▸ **INFORMATION GIVEN**:
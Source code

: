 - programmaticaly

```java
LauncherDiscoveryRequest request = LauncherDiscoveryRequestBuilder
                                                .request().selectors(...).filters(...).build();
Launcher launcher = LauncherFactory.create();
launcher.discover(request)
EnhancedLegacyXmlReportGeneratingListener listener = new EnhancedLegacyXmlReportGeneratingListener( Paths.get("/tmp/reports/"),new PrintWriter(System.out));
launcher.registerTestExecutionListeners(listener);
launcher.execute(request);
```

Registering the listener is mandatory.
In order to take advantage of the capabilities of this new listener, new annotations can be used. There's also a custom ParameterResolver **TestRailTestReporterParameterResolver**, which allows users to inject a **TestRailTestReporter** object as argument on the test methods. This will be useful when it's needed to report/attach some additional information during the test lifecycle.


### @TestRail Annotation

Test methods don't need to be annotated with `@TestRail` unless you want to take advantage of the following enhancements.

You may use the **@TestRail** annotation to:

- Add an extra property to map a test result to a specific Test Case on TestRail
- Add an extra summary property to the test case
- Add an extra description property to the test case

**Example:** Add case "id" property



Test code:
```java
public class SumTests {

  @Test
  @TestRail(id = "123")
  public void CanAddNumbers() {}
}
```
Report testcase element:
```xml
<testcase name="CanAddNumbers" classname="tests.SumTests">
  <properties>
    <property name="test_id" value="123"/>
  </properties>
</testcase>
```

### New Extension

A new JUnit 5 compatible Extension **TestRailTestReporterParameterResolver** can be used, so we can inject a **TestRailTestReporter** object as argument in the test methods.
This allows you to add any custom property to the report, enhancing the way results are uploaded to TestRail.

▸ **BRIEF**:
Show a copy of each line from the records above in which the string "take" occurs.

▸ **ANSWER SECTION**:
In order to take advantage of the capabilities of this new listener, new annotations can be used. There's also a custom ParameterResolver **TestRailTestReporterParameterResolver**, which allows users to inject a **TestRailTestReporter** object as argument on the test methods. This will be useful when it's needed to report/attach some additional information during the test lifecycle.
Test methods don't need to be annotated with `@TestRail` unless you want to take advantage of the following enhancements.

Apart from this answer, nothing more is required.